[Records from a collection]
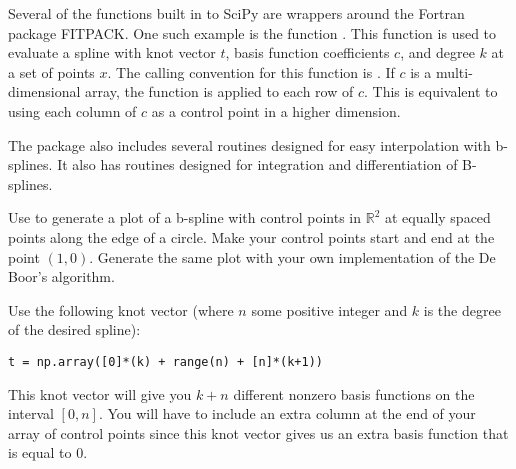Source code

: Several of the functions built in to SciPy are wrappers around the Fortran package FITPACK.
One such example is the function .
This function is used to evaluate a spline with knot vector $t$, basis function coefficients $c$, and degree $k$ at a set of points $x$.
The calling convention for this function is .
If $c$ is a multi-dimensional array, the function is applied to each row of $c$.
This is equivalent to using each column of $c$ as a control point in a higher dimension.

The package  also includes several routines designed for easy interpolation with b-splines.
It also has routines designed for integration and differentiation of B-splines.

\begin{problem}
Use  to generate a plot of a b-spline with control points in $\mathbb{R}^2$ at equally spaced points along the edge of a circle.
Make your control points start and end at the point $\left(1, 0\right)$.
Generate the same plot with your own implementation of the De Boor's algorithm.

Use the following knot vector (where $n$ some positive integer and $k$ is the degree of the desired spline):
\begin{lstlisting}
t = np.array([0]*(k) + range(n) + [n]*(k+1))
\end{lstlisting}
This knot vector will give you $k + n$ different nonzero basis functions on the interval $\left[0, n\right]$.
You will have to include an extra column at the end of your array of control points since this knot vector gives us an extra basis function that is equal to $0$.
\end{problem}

[TASK INSTRUCTIONS]
Only lines that hold the string "splines" belong in the answer, so copy every one of them from the records.

[OUTPUT BELOW]
The package  also includes several routines designed for easy interpolation with b-splines.
It also has routines designed for integration and differentiation of B-splines.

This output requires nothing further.